Não é raro dizer-se que o Brasil é terra sem lei, em críticas contra a impunidade relativa a abusos e crimes cometidos, o que daria ao país feição de “casa da mãe joana”, onde todos mandam e ninguém obedece. Mas, não é bem assim, pois lei é o que não falta. A começar da Constituição, uma das mais longas do mundo, o Brasil tem lei para tudo e para todos, dando azo à expressão “cipoal de leis” muito do gosto de comentaristas e especialistas no campo jurídico. O que falta é mesmo autoridade, cujo conceito vai além da figura emoldurada pelo título, para se configurar na vontade política de exercê-la, ao cumprir e fazer cumprir o que diz a lei, não importa qual seja e a quem atinja. Em relação às leis, em si, há as que dão sustentação ao estado; por isso, mais rígidas e cobradas dos cidadãos, sobretudo dos pobres de recursos para ter bons advogados, enfronhados nas brechas propositalmente deixadas pelo legislador.

Pois é! Embora haja o Decreto-Lei 3.688/41 (Lei das Contravenções Penais) que, ainda na primeira metade do século passado, já dispunha de recurso para combate à perturbação do sossego público, os “jecas do asfalto” estão a desrespeitar a lei e direitos dos cidadãos, desde que a eletrônica lhes permitiu fazer o que fazem. Felizmente, depois de muita “água mole em pedra dura...” tanto bateu até furou! O CONTRAN, por meio da Resolução 624, decidiu, em favor da coletividade, reprimir o uso abusivo do som instalado nos veículos. Antes, para ser autuado por perturbação do sossego público, havia que provar por meio de medição, feita com o decibelímetro, que o som estava acima do permitido. Agora, pelo menos em tese, a farra acabou!

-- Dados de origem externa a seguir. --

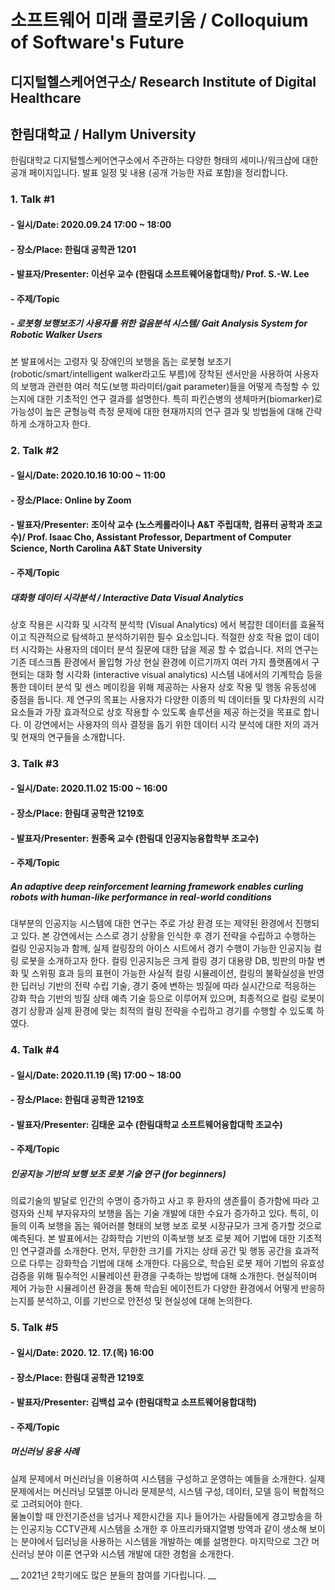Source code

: # 소프트웨어 미래 콜로키움 / Colloquium of Software's Future
## 디지털헬스케어연구소/ Research Institute of Digital Healthcare
## 한림대학교 / Hallym University

한림대학교 디지털헬스케어연구소에서 주관하는 다양한 형태의 세미나/워크샵에 대한 공개 페이지입니다. 발표 일정 및 내용 (공개 가능한 자료 포함)을 정리합니다.

### 1. Talk #1
  #### - 일시/Date: 2020.09.24 17:00 ~ 18:00
  #### - 장소/Place: 한림대 공학관 1201
  #### - 발표자/Presenter: 이선우 교수 (한림대 소프트웨어융합대학)/ Prof. S.-W. Lee
  #### - 주제/Topic
   #####  - 로봇형 보행보조기 사용자를 위한 걸음분석 시스템/ Gait Analysis System for Robotic Walker Users
   본 발표에서는 고령자 및 장애인의 보행을 돕는 로봇형 보조기(robotic/smart/intelligent walker라고도 부름)에 장착된 센서만을 사용하여
   사용자의 보행과 관련한 여러 척도(보행 파라미터/gait parameter)들을 어떻게 측정할 수 있는지에 대한 기초적인 연구 결과를 설명한다.
   특히 파킨슨병의 생체마커(biomarker)로 가능성이 높은 균형능력 측정 문제에 대한 현재까지의 연구 결과 및 방법들에 대해 간략하게 소개하고자 한다.
   

### 2. Talk #2
  #### - 일시/Date: 2020.10.16 10:00 ~ 11:00
  #### - 장소/Place: Online by Zoom
  #### - 발표자/Presenter: 조이삭 교수 (노스케롤라이나 A&T 주립대학, 컴퓨터 공학과 조교수)/ Prof. Isaac Cho, Assistant Professor, Department of Computer Science, North Carolina A&amp;T State University
  #### - 주제/Topic
  ##### 대화형 데이터 시각분석 / Interactive Data Visual Analytics 
상호 작용은 시각화 및 시각적 분석학 (Visual Analytics) 에서 복잡한 데이터를 효율적이고 직관적으로 탐색하고 분석하기위한 필수 요소입니다. 적절한 상호 작용 없이 데이터 시각화는 사용자의 데이터 분석 질문에 대한 답을 제공 할 수 없습니다. 저의 연구는 기존 데스크톱 환경에서 몰입형 가상 현실 환경에 이르기까지 여러 가지 플랫폼에서 구현되는 대화 형 시각화 (interactive visual analytics) 시스템 내에서의 기계학습 등을 통한 데이터 분석 및 센스 메이킹을 위해 제공하는 사용자 상호 작용 및 행동 유동성에 중점을 둡니다. 제 연구의 목표는 사용자가 다양한 이종의 빅 데이터들 및 다차원의 시각 요소들과 가장 효과적으로 상호 작용할 수 있도록 솔루션을 제공 하는것을 목표로 합니다. 이 강연에서는 사용자의 의사 결정을 돕기 위한 데이터 시각 분석에 대한 저의 과거 및 현재의 연구들을 소개합니다.


### 3. Talk #3
  #### - 일시/Date: 2020.11.02 15:00 ~ 16:00
  #### - 장소/Place: 한림대 공학관 1219호
  #### - 발표자/Presenter: 원종옥 교수 (한림대 인공지능융합학부 조교수)
  #### - 주제/Topic
  #####  An adaptive deep reinforcement learning framework enables curling robots with human-like performance in real-world conditions
대부분의 인공지능 시스템에 대한 연구는 주로 가상 환경 또는 제약된 환경에서 진행되고 있다. 본 강연에서는 스스로 경기 상황을 인식한 후 경기 전략을 수립하고 수행하는 컬링 인공지능과 함께, 실제 컬링장의 아이스 시트에서 경기 수행이 가능한 인공지능 컬링 로봇을 소개하고자 한다. 컬링 인공지능은 크게 컬링 경기 대용량 DB, 빙판의 마찰 변화 및 스위핑 효과 등의 표현이 가능한 사실적 컬링 시뮬레이션, 컬링의 불확실성을 반영한 딥러닝 기반의 전략 수립 기술, 경기 중에 변하는 빙질에 따라 실시간으로 적응하는 강화 학습 기반의 빙질 상태 예측 기술 등으로 이루어져 있으며, 최종적으로 컬링 로봇이 경기 상황과 실제 환경에 맞는 최적의 컬링 전략을 수립하고 경기를 수행할 수 있도록 하였다.

### 4. Talk #4
  #### - 일시/Date: 2020.11.19 (목) 17:00 ~ 18:00
  #### - 장소/Place: 한림대 공학관 1219호
  #### - 발표자/Presenter: 김태운 교수 (한림대학교 소프트웨어융합대학 조교수)
  #### - 주제/Topic
  ##### 인공지능 기반의 보행 보조 로봇 기술 연구 (for beginners)
의료기술의 발달로 인간의 수명이 증가하고 사고 후 환자의 생존률이 증가함에 따라 고령자와 신체 부자유자의 보행을 돕는 기술 개발에 대한 수요가 증가하고 있다.
특히, 이들의 이족 보행을 돕는 웨어러블 형태의 보행 보조 로봇 시장규모가 크게 증가할 것으로 예측된다. 본 발표에서는 강화학습 기반의 이족보행 보조 로봇 제어 기법에 대한 기초적인 연구결과를 소개한다. 먼저, 무한한 크기를 가지는 상태 공간 및 행동 공간을 효과적으로 다루는 강화학습 기법에 대해 소개한다. 다음으로, 학습된 로봇 제어 기법의 유효성 검증을 위해 필수적인 시뮬레이션 환경을 구축하는 방법에 대해 소개한다. 현실적이며 제어 가능한 시뮬레이션 환경을 통해 학습된 에이전트가 다양한 환경에서 어떻게 반응하는지를 분석하고, 이를 기반으로 안전성 및 현실성에 대해 논의한다.

### 5. Talk #5
  #### - 일시/Date: 2020. 12. 17.(목) 16:00
  #### - 장소/Place: 한림대 공학관 1219호
  #### - 발표자/Presenter: 김백섭 교수 (한림대학교 소프트웨어융합대학)
  #### - 주제/Topic
  ##### 머신러닝 응용 사례
실제 문제에서 머신러닝을 이용하여 시스템을 구성하고 운영하는 예들을 소개한다.   실제 문제에서는 머신러닝 모델뿐 아니라 문제분석,  시스템 구성, 데이터, 모델 등이 복합적으로 고려되어야 한다.   
  물놀이할 때 안전기준선을 넘거나 제한시간을 지나 들어가는 사람들에게 경고방송을 하는 인공지능 CCTV관제 시스템을 소개한 후 아프리카돼지열병 방역과 같이 생소해 보이는 분야에서 딥러닝을 사용하는 시스템을 개발하는 예를 설명한다. 마지막으로 그간 머신러닝 분야 이론 연구와 시스템 개발에 대한 경험을 소개한다.

__ 2021년 2학기에도 많은 분들의 참여를 기다립니다. __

Basta o som ser ouvido por quem está do lado de fora do veículo para se configurar a transgressão. A partir de 1º de novembro, quem for flagrado pode perder cinco pontos na CNH e ser multado em R$195,23 (valor cobrado a partir de 1º de novembro).

Pergunta-se agora: a resolução será respeitada? A punição será aplicada? É proibido o uso do celular, enquanto dirige. No entanto, a transgressão continua firme. É proibido dirigir alcoolizado, mas continuam a dirigir e matar. No caso dos “jecas do asfalto”, entretanto, abuso e agressão são diretos contra a população, que deve se manter vigilante e colaborar com a Polícia Militar, denunciando infratores.

Doravante, quem se sentir incomodado por som automotivo tem o direito de se proteger e o dever de proteger o semelhante, chamando a polícia. E tenho dito!